IN his State of the Union address President Clinton declared that ''the era of big government is over.'' This admission signals the beginning of a new era, in which Americans will enjoy more opportunity and freedom from government intrusion. It constitutes a major victory for the American people and for the new faces they chose to represent them in 1994.
Before we in the freshman class of 11 Republican senators came to Washington in 1995, it appeared that big government could not be stopped. Congress and the president debated how much to raise the people's taxes; the president sought to take over one-seventh of the economy - the health care industry - and give it to the federal government; and the multiplication of government agencies, regulations, and mandates seemed unstoppable.
Today we are debating with the president over how large a tax cut America's working people must have. We are working toward a balanced budget by the year 2002 and have brought a halt to unrestrained government growth.

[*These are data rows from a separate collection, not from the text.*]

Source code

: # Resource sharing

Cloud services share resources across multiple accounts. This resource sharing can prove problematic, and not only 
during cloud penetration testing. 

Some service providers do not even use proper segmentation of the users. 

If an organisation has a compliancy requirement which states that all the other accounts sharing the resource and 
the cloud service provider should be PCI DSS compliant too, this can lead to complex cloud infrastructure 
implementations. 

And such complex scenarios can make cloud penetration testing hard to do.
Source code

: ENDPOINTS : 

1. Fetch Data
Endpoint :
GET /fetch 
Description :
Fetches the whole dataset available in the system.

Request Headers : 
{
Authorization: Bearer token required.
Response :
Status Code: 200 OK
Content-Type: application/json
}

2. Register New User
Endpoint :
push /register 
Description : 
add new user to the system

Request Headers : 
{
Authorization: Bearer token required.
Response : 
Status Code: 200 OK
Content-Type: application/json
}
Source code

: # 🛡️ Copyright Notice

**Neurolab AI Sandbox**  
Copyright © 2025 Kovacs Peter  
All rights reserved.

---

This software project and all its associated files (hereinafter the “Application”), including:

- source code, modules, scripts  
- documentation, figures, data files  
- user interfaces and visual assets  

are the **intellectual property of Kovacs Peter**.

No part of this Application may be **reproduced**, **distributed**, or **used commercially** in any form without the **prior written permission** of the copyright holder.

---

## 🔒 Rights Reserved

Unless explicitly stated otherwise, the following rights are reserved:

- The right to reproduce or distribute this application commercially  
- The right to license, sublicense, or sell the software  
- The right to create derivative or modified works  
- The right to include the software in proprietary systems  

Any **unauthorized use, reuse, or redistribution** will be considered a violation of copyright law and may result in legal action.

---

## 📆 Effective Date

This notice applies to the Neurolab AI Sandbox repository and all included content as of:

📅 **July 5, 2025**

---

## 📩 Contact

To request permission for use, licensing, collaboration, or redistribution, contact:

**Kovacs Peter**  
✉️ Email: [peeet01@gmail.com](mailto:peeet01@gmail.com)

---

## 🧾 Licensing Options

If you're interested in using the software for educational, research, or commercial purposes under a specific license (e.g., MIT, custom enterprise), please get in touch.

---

This last session we even passed out of committee, for the first time ever, a plan to dismantle the outdated and anarchic Department of Commerce.
This great change came about because the new Republicans and their returning colleagues made it their business to rein in the federal government. We passed legislation making Congress abide by the same rules it applies to the rest of America. We ended Congress's practice of ordering states, localities, and businesses to make reforms without voting the money to pay for them. We instituted lobbying reform and a gift ban. Through all these measures, we sought to make Congress more accountable to the people. Accountability breeds responsibility: When public officials know that they must pay for their mandates, that they will have to abide by the rules they promulgate, that there are limits to how much they can tax and spend, they begin to live within their means. Under these circumstances, members of Congress will begin to govern less and leave more liberty for the American people, acting as individuals or through their communities and states.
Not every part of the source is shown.